Selon un nouveau rapport, Hillary Clinton croyait que Trump était à un tel point inélectable qu’elle avait intérêt à essayer d’attirer les Républicains, et notamment ceux qui financaient les Républicains, dans son camp. C’est pour cette raison qu’elle n’a pas pris la peine de rediger un véritable projet politique.
Aussi bizarre que cela puisse paraître, l’ancien star de la téléréalité avait beaucoup plus de choses à dire sur les questions politiques que l’ex-First Lady, Sénatrice et diplômée en droit de Yale.
Big American Money, Not Russia, Put Trump in the White House : Reflections on a Recent Report
As the esteemed political scientist and money-politics expert Thomas Ferguson and his colleagues Paul Jorgensen and Jie Chen note in an important study released by the Institute for New Economic Thinking two months ago, the Clinton campaign “emphasized candidate and personal issues and avoided policy discussions to a degree without precedent in any previous election for which measurements exist….it stressed candidate qualifications…[and] deliberately deemphasized issues in favor of concentrating on what the campaign regarded as [Donald] Trump’s obvious personal weaknesses as a candidate.”
Strange as it might have seemed, the reality television star and presidential pre-apprentice Donald Trump had a lot more to say about policy than the former First Lady, U.S. Senator, and Secretary of State Hillary Clinton, a wonkish Yale Law graduate.
Le rapport du « Institute of New Economic Thinking » :
Industrial Structure and Party Competition in an Age of Hunger Games : Donald Trump and the 2016 Presidential Election
The U.S. presidential election of 2016 featured frontal challenges to the political establishments of both parties and perhaps the most shocking election upset in American history.
This paper analyzes patterns of industrial structure and party competition in both the major party primaries and the general election.
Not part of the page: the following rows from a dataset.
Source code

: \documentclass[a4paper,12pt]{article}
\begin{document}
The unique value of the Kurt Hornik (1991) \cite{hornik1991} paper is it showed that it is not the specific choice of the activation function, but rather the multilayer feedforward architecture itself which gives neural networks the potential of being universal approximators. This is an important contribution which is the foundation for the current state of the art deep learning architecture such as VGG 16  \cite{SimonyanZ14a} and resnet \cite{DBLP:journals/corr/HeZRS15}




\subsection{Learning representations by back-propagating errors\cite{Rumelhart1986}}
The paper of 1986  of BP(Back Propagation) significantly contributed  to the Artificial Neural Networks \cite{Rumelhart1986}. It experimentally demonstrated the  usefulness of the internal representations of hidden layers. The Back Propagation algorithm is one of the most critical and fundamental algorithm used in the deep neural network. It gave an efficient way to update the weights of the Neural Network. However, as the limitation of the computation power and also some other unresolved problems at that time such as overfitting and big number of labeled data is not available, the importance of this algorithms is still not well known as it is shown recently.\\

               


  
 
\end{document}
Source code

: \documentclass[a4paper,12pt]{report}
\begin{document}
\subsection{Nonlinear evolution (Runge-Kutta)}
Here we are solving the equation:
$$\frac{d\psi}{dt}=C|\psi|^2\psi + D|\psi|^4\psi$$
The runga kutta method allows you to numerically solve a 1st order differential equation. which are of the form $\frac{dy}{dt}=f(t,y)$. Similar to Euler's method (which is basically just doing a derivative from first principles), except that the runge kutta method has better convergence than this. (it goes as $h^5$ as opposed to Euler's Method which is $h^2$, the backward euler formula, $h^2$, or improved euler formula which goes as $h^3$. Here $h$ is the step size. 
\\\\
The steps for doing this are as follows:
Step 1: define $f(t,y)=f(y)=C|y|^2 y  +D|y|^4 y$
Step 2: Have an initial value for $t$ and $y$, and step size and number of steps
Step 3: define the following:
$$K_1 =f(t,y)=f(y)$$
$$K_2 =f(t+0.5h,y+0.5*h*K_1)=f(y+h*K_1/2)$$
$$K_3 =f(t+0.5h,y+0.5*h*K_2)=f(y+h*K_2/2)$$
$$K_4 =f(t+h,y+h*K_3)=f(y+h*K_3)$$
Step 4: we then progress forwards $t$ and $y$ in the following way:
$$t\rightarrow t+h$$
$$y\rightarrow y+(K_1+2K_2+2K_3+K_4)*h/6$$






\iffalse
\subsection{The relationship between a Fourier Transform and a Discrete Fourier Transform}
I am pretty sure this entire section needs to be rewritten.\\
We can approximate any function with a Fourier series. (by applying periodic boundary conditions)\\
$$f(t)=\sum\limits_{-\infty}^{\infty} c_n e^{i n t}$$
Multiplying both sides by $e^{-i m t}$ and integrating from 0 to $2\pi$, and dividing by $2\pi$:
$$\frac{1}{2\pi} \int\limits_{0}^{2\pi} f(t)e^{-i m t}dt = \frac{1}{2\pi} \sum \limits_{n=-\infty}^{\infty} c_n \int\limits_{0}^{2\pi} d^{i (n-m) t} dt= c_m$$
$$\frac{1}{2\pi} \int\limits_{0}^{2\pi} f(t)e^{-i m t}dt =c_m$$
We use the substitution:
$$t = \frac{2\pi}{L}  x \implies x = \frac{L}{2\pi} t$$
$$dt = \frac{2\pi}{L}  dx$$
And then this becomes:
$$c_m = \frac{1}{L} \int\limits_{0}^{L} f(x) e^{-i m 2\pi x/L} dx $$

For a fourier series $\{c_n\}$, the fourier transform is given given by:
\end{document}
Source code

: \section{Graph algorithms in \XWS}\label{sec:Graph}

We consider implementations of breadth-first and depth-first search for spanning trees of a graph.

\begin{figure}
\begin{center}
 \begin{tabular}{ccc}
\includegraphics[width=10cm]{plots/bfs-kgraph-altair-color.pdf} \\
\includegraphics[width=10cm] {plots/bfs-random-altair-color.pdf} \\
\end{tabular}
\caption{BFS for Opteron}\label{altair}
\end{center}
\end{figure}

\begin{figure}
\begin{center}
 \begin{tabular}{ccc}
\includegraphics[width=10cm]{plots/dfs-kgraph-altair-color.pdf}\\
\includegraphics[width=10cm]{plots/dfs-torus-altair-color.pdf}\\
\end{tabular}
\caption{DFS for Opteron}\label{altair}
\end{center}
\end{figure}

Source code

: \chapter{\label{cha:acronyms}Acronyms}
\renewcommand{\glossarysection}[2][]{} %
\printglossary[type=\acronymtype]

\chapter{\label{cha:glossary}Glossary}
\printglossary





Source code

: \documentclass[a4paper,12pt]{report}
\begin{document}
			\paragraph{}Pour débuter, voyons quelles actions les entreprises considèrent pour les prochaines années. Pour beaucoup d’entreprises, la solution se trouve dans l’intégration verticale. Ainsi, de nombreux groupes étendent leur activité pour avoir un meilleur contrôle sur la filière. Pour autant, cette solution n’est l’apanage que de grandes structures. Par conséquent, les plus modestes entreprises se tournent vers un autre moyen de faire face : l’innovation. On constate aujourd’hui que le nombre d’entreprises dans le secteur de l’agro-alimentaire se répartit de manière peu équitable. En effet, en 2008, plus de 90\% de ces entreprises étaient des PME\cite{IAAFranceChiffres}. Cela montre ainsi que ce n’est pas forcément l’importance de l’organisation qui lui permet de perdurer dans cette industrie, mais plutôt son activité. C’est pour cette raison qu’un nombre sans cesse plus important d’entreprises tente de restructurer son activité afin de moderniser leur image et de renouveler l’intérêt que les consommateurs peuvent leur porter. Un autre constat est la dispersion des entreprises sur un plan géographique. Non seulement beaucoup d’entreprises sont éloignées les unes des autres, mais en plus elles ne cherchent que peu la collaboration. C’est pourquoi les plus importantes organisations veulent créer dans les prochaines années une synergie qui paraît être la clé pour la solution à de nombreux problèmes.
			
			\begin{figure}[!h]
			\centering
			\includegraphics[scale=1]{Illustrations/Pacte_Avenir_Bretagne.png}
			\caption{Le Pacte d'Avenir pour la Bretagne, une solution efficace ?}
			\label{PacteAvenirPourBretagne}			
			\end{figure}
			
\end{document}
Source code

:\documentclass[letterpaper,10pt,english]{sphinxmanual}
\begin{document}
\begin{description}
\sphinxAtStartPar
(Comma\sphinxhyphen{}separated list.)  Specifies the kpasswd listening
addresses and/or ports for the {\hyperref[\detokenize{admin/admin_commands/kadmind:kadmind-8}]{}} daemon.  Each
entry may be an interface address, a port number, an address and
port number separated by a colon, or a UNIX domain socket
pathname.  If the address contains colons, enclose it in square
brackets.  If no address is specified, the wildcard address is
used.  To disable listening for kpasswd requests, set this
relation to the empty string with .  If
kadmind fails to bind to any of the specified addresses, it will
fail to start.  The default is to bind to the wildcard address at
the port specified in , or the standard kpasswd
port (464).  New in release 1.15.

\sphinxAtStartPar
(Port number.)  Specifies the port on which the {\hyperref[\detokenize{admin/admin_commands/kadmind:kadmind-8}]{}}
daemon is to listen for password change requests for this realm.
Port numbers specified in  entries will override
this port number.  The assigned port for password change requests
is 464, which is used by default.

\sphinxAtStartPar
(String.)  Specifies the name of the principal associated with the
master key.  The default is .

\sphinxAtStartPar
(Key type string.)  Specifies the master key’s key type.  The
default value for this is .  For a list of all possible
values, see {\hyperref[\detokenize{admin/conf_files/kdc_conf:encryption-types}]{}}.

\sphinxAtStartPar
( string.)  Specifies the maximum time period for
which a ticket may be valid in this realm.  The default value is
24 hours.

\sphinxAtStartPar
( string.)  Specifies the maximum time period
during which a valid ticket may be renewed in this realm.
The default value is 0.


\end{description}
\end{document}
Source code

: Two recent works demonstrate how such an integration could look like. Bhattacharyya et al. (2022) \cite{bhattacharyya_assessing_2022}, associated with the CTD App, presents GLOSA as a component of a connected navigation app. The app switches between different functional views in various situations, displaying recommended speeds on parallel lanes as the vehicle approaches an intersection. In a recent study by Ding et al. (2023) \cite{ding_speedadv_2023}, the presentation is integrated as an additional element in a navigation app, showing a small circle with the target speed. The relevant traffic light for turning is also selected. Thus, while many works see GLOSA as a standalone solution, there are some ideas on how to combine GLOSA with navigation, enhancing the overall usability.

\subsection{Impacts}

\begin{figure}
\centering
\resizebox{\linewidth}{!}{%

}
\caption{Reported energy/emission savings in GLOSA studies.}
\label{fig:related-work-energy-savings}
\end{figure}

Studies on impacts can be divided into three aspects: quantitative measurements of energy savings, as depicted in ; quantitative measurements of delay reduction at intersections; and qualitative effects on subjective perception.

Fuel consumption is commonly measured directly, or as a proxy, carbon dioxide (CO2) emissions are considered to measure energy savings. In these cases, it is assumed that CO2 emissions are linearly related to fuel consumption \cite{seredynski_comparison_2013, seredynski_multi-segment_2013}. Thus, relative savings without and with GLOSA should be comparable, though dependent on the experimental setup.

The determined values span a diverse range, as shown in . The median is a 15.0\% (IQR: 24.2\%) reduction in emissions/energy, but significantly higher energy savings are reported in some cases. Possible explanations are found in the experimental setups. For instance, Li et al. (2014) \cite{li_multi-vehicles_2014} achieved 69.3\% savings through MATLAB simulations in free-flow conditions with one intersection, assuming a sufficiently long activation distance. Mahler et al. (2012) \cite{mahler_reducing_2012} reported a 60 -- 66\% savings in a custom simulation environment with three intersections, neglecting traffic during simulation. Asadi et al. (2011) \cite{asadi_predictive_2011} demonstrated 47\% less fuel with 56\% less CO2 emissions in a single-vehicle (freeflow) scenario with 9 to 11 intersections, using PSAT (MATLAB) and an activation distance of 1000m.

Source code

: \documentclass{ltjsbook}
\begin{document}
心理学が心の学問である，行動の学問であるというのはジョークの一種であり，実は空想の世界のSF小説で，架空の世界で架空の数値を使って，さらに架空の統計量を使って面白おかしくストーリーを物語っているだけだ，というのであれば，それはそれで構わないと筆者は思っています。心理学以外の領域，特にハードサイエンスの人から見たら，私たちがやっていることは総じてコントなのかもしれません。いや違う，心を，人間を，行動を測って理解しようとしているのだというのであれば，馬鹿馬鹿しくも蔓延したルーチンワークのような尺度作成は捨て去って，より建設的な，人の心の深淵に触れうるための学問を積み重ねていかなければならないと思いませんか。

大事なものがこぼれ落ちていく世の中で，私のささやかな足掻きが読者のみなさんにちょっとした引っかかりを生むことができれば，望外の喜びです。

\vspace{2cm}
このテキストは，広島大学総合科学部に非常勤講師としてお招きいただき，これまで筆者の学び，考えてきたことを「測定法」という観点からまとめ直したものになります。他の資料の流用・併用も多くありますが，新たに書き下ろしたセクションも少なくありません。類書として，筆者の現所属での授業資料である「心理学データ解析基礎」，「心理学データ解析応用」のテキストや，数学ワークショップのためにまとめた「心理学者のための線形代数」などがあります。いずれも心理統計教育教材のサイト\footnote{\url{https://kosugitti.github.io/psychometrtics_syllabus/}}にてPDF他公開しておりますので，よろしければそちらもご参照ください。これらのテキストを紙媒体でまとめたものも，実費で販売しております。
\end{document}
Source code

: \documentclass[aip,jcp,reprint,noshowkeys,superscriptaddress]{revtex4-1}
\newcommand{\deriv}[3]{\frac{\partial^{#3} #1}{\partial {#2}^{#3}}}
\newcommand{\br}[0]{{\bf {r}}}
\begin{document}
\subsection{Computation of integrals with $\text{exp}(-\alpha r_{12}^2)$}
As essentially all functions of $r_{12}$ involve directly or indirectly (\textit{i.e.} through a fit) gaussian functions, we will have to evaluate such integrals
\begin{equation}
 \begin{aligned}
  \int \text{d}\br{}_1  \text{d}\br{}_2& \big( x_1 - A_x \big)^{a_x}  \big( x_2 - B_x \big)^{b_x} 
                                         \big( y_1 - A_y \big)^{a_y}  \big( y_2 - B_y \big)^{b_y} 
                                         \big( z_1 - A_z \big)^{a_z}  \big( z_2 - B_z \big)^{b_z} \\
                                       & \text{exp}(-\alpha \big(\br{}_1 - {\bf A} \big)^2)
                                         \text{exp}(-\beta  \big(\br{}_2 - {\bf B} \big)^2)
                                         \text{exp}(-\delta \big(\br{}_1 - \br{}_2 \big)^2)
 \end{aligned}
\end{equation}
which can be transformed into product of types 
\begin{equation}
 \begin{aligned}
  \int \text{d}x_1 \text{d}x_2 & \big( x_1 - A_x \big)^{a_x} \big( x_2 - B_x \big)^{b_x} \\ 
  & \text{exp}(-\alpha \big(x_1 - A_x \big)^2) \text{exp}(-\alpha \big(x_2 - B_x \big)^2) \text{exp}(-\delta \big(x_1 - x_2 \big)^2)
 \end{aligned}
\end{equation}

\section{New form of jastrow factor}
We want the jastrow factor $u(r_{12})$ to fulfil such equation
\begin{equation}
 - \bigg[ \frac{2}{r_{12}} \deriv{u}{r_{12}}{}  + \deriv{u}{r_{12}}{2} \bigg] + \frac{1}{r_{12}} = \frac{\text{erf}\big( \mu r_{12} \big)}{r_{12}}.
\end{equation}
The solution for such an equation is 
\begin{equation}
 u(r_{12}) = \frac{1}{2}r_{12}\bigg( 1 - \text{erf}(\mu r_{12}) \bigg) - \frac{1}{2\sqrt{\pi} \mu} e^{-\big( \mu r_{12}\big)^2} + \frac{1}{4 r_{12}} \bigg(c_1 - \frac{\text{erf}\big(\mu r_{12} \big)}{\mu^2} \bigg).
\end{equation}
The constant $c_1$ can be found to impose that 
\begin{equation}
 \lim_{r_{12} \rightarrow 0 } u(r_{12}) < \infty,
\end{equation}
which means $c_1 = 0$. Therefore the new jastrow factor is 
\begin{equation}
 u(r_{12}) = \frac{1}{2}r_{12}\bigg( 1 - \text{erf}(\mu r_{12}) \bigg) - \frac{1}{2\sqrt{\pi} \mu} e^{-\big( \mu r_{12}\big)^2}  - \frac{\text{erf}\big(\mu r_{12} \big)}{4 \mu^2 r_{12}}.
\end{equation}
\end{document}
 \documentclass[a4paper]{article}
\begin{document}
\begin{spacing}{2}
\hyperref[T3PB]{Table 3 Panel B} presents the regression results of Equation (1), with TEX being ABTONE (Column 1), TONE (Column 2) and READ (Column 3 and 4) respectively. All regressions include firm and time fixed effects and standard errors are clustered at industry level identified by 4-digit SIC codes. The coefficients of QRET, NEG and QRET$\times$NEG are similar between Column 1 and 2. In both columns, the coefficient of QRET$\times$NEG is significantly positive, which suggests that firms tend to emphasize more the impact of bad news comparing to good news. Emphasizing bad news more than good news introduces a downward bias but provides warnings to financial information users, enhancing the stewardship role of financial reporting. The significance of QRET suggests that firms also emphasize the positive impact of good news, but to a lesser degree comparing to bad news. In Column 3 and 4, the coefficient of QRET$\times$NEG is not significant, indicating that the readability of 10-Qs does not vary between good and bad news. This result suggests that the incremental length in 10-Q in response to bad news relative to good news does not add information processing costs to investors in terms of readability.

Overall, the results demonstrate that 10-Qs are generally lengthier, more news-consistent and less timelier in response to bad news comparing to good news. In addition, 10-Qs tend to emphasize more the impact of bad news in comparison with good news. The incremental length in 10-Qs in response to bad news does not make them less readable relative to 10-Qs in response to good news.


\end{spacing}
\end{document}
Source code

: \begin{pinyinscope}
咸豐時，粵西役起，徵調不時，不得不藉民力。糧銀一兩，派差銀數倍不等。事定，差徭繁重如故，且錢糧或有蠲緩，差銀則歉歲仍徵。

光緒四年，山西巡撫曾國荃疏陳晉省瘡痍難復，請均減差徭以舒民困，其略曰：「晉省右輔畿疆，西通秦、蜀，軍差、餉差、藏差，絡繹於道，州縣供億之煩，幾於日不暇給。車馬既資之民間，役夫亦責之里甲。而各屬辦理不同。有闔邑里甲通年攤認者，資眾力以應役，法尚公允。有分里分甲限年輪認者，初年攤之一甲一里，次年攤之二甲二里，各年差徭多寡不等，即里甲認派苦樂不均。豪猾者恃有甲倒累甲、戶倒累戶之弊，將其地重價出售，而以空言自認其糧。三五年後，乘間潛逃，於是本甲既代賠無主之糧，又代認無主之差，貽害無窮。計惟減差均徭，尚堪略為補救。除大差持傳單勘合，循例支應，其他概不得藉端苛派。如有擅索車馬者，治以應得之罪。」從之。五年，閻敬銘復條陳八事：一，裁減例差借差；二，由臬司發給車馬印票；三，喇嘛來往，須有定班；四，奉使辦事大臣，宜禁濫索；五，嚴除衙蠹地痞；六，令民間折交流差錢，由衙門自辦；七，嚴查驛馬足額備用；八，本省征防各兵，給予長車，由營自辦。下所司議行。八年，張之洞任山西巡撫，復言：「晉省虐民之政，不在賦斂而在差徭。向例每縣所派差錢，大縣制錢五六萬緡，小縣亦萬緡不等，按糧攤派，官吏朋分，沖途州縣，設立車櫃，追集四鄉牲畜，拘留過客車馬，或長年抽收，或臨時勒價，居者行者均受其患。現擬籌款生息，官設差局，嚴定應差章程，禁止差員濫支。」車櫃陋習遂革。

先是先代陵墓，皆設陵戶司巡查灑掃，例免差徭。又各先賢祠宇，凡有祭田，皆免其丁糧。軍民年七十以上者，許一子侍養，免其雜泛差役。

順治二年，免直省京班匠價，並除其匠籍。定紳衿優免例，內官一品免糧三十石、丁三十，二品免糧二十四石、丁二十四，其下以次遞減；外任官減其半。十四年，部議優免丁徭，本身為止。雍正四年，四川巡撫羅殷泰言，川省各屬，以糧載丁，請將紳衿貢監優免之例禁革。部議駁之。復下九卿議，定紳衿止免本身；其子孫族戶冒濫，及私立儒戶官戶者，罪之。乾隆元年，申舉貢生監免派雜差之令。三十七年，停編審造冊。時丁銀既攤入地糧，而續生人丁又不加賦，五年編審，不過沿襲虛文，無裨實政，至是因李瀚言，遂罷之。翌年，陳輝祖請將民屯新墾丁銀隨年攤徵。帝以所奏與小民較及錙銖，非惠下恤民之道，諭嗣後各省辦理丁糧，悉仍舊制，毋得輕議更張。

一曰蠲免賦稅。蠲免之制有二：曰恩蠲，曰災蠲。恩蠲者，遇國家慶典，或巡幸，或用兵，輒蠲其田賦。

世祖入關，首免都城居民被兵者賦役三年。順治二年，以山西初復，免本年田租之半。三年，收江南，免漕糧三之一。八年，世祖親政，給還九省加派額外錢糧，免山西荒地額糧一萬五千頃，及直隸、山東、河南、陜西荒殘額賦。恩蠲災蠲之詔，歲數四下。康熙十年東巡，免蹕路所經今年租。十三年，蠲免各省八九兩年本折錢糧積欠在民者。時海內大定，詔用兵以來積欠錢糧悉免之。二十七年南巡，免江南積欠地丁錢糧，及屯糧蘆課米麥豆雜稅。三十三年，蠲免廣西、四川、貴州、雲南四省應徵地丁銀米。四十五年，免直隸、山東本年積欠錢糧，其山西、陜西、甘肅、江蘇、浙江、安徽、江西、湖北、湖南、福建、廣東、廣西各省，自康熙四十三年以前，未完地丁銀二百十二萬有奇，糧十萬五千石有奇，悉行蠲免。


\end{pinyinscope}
It attempts to identify the genuinely new, historically specific factors that led to the upheavals, especially the steady growth of a “dual economy” that locks more and more Americans out of the middle class and into a life of unsteady, low wage employment and, all too often, steep debts. The paper draws extensively on a newly assembled, more comprehensive database of political contributions to identify the specific political forces that coalesced around each candidate. It considers in detail how different investor blocs related to the Republican Party and the Trump campaign as the campaign progressed and the role small contributors played in the various campaigns, especially that of Vermont Senator Bernie Sanders. It also critically evaluates claims about the final weeks of the election in the light of important overlooked evidence.